(On Fedora Kinoite 41, persisting since 40)
For the last month or so I’ve been trying to narrow down the cause of a GPU crash during intensive 3D use, e.g. video games. The kernel logs look something like this when it happens, though numbers/addresses vary:
16:58:34 clevergirl kernel: [drm] scheduler comp_1.1.0 is not ready, skipping
Nov 02 16:58:34 clevergirl kernel: [drm:gfx_v8_0_priv_reg_irq [amdgpu]] *ERROR* Illegal register access in command stream
Nov 02 16:58:34 clevergirl kernel: amdgpu 0000:01:00.0: amdgpu: ring gfx timeout, signaled seq=2271933, emitted seq=2271935
Nov 02 16:58:34 clevergirl kernel: amdgpu 0000:01:00.0: amdgpu: Process information: process Wrath.exe pid 56036 thread dxvk-submit pid 56085
Nov 02 16:58:34 clevergirl kernel: amdgpu 0000:01:00.0: amdgpu: GPU reset begin!
Nov 02 16:58:34 clevergirl kernel: [drm:amdgpu_cs_ioctl [amdgpu]] *ERROR* Failed to initialize parser -125!
Nov 02 16:58:34 clevergirl steam[52635]: radv/amdgpu: The CS has been cancelled because the context is lost. This context is innocent.
Nov 02 16:58:34 clevergirl kernel: amdgpu: cp is busy, skip halt cp
Nov 02 16:58:34 clevergirl kernel: amdgpu: rlc is busy, skip halt rlc
Nov 02 16:58:34 clevergirl kernel: amdgpu 0000:01:00.0: amdgpu: Dumping IP State
Nov 02 16:58:34 clevergirl kernel: amdgpu 0000:01:00.0: amdgpu: Dumping IP State Completed
Nov 02 16:58:34 clevergirl kernel: amdgpu 0000:01:00.0: amdgpu: BACO reset
Nov 02 16:58:34 clevergirl kernel: amdgpu 0000:01:00.0: amdgpu: GPU reset succeeded, trying to resume
Nov 02 16:58:34 clevergirl kernel: [drm] PCIE GART of 256M enabled (table at 0x000000F400380000).

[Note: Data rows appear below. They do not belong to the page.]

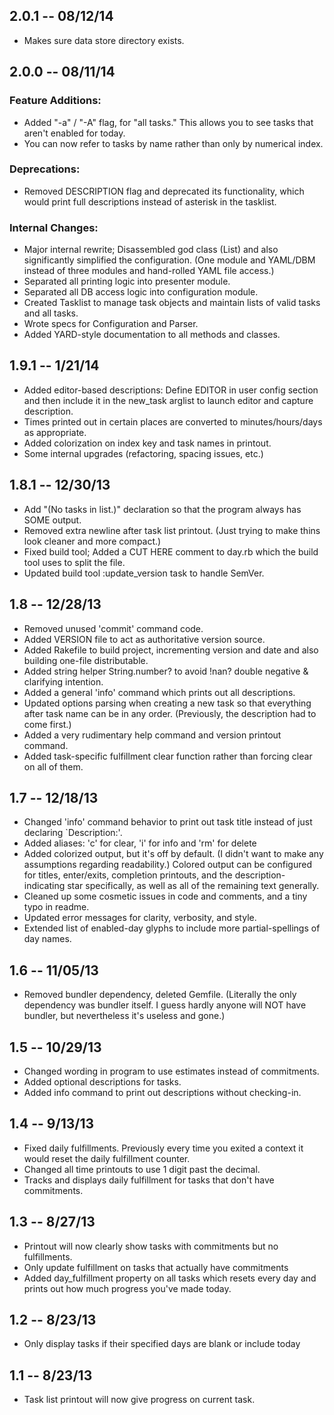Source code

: 2.0.1 -- 08/12/14
------------------

* Makes sure data store directory exists.

2.0.0 -- 08/11/14
------------------

### Feature Additions:

* Added "-a" / "-A" flag, for "all tasks." This allows you to see tasks that aren't enabled for today.
* You can now refer to tasks by name rather than only by numerical index.

### Deprecations:

* Removed DESCRIPTION flag and deprecated its functionality, which would print full descriptions instead of asterisk in the tasklist.

### Internal Changes:

* Major internal rewrite; Disassembled god class (List) and also significantly simplified the configuration. (One module and YAML/DBM instead of three modules and hand-rolled YAML file access.)
* Separated all printing logic into presenter module.
* Separated all DB access logic into configuration module.
* Created Tasklist to manage task objects and maintain lists of valid tasks and all tasks.
* Wrote specs for Configuration and Parser.
* Added YARD-style documentation to all methods and classes.

1.9.1 -- 1/21/14
-------------------

* Added editor-based descriptions: Define EDITOR in user config section and then include it in the new_task arglist to launch editor and capture description.
* Times printed out in certain places are converted to minutes/hours/days as appropriate.
* Added colorization on index key and task names in printout.
* Some internal upgrades (refactoring, spacing issues, etc.)

1.8.1 -- 12/30/13
-------------------

* Add "(No tasks in list.)" declaration so that the program always has SOME output.
* Removed extra newline after task list printout. (Just trying to make thins look cleaner and more compact.)
* Fixed build tool; Added a CUT HERE comment to day.rb which the build tool uses to split the file.
* Updated build tool :update_version task to handle SemVer.

1.8 -- 12/28/13
-------------------

* Removed unused 'commit' command code.
* Added VERSION file to act as authoritative version source.
* Added Rakefile to build project, incrementing version and date and also building one-file distributable.
* Added string helper String.number? to avoid !nan? double negative & clarifying intention.
* Added a general 'info' command which prints out all descriptions.
* Updated options parsing when creating a new task so that everything after task name can be in any order. (Previously, the description had to come first.)
* Added a very rudimentary help command and version printout command.
* Added task-specific fulfillment clear function rather than forcing clear on all of them.

1.7 -- 12/18/13
-------------------

* Changed 'info' command behavior to print out task title instead of just declaring `Description:'.
* Added aliases: 'c' for clear, 'i' for info and 'rm' for delete
* Added colorized output, but it's off by default. (I didn't want to make any assumptions regarding readability.) Colored output can be configured for titles, enter/exits, completion printouts, and the description-indicating star specifically, as well as all of the remaining text generally.
* Cleaned up some cosmetic issues in code and comments, and a tiny typo in readme.
* Updated error messages for clarity, verbosity, and style.
* Extended list of enabled-day glyphs to include more partial-spellings of day names.

1.6 -- 11/05/13
-------------------

* Removed bundler dependency, deleted Gemfile. (Literally the only dependency was bundler itself. I guess hardly anyone will NOT have bundler, but nevertheless it's useless and gone.)

1.5 -- 10/29/13
-------------------

* Changed wording in program to use estimates instead of commitments.
* Added optional descriptions for tasks.
* Added info command to print out descriptions without checking-in.

1.4 -- 9/13/13
-------------------

* Fixed daily fulfillments. Previously every time you exited a context it would reset the daily fulfillment counter.
* Changed all time printouts to use 1 digit past the decimal.
* Tracks and displays daily fulfillment for tasks that don't have commitments.

1.3 -- 8/27/13
-------------------

* Printout will now clearly show tasks with commitments but no fulfillments.
* Only update fulfillment on tasks that actually have commitments
* Added day_fulfillment property on all tasks which resets every day and prints out how much progress you've made today.

1.2 -- 8/23/13
-------------------

* Only display tasks if their specified days are blank or include today

1.1 -- 8/23/13
-------------------

* Task list printout will now give progress on current task.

Nov 02 16:58:34 clevergirl kernel: [drm] VRAM is lost due to GPU reset!
Nov 02 16:58:35 clevergirl kernel: amdgpu 0000:01:00.0: [drm:amdgpu_ring_test_helper [amdgpu]] *ERROR* ring comp_1.1.0 test failed (-110)
Nov 02 16:58:35 clevergirl kernel: [drm] UVD and UVD ENC initialized successfully.
Nov 02 16:58:35 clevergirl kernel: [drm] VCE initialized successfully.
Nov 02 16:58:35 clevergirl kernel: amdgpu 0000:01:00.0: amdgpu: recover vram bo from shadow start
Nov 02 16:58:35 clevergirl kernel: amdgpu 0000:01:00.0: amdgpu: recover vram bo from shadow done
Nov 02 16:58:35 clevergirl kernel: amdgpu 0000:01:00.0: amdgpu: GPU reset(2) succeeded!
Nov 02 16:58:35 clevergirl kwin_wayland[2295]: kwin_scene_opengl: 0x3: GL_CONTEXT_LOST in context lost
When the crash happens, the system will become unresponsive to input for a couple seconds; then the cursor freezes, the screen goes black, and finally a frozen and corrupted image is displayed.
The only way I’ve found to avoid this crash is using Corectrl to limit the maximum clockspeeds of my GPU. With a bit of trial and error, I’ve found that limiting only the VRAM speed (to 1000 MHz as opposed to the maximum of 2120) seems to reliably prevent the crash. I’ve also noticed that, if the maximum VRAM speed is allowed, the GPU fans will often generate an annoying whiny noise during or after any 3D rendering. Limiting the VRAM speed reliably prevents this as well.
Anyone know what might cause this? Hardware issue maybe? I’d been hoping the most recent kernel updates would fix the crash without the workaround (since the changelogs show some amdgpu fixes), but they have not.